- Plain-text document sources -
=-=-=

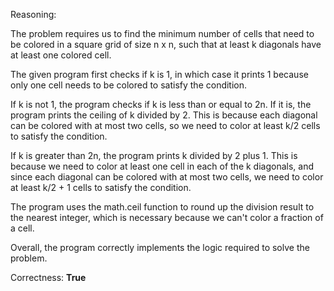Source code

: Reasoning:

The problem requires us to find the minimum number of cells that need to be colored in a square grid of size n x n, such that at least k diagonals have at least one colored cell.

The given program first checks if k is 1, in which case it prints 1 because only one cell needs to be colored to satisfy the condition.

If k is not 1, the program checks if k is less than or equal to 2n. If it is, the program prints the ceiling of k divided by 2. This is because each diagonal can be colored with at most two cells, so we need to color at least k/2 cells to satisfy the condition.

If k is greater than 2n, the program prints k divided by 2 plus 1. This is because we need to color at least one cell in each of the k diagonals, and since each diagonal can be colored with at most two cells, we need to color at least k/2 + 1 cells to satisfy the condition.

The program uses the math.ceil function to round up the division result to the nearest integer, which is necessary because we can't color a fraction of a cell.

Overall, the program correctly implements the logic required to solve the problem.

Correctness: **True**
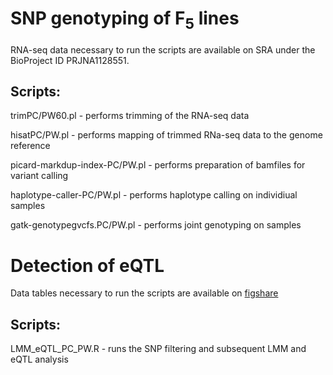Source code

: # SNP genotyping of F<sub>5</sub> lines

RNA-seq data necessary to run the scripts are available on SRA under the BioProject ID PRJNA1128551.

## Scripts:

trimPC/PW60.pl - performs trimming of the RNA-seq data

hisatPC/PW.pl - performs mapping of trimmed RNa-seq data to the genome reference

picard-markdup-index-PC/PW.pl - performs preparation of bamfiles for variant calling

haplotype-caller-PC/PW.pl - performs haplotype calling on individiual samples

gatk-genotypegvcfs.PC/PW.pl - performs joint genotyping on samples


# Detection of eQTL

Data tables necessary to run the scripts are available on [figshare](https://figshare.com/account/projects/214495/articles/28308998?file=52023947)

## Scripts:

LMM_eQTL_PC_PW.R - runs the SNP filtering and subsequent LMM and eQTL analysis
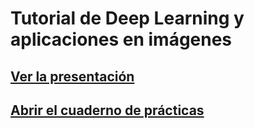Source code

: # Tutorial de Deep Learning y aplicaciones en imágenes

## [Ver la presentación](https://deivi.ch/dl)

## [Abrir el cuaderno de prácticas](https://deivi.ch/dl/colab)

=-=-=

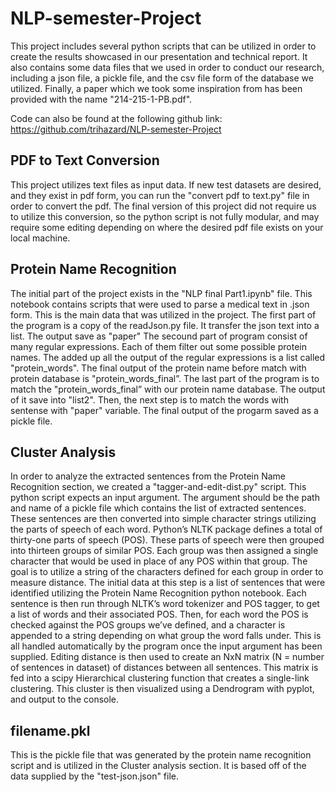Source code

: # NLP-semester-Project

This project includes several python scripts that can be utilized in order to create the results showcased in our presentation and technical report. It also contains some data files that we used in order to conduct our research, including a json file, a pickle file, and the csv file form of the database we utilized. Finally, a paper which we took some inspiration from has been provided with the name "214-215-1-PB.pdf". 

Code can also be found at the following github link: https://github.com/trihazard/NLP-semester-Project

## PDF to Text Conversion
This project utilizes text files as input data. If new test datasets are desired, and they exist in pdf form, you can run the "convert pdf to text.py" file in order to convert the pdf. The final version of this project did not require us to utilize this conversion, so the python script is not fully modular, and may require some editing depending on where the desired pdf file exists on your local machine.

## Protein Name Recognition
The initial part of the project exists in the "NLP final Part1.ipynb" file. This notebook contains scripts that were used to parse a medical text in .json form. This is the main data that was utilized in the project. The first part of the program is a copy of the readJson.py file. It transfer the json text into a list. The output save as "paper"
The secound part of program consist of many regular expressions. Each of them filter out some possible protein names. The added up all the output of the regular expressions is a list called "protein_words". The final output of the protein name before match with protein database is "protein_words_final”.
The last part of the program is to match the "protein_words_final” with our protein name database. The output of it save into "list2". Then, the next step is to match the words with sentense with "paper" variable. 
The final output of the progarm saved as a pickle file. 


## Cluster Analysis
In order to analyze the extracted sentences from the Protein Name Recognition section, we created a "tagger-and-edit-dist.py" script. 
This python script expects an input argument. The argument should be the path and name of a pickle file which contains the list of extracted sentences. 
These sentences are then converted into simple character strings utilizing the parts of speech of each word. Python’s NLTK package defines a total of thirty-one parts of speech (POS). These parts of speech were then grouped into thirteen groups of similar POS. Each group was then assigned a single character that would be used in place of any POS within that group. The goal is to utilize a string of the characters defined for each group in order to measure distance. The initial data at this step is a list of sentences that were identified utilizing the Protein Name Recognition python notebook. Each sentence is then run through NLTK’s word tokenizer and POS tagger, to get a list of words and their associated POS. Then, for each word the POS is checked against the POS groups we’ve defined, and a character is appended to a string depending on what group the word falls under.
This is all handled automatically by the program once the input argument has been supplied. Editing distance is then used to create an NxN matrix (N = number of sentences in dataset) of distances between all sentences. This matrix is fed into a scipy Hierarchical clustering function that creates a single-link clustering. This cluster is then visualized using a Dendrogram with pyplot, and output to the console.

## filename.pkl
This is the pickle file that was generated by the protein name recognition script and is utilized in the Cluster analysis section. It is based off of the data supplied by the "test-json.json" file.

=-=-=

- Exercise -
In the entries, find every line holding "most" and copy it.

- Task answer -
If k is not 1, the program checks if k is less than or equal to 2n. If it is, the program prints the ceiling of k divided by 2. This is because each diagonal can be colored with at most two cells, so we need to color at least k/2 cells to satisfy the condition.
If k is greater than 2n, the program prints k divided by 2 plus 1. This is because we need to color at least one cell in each of the k diagonals, and since each diagonal can be colored with at most two cells, we need to color at least k/2 + 1 cells to satisfy the condition.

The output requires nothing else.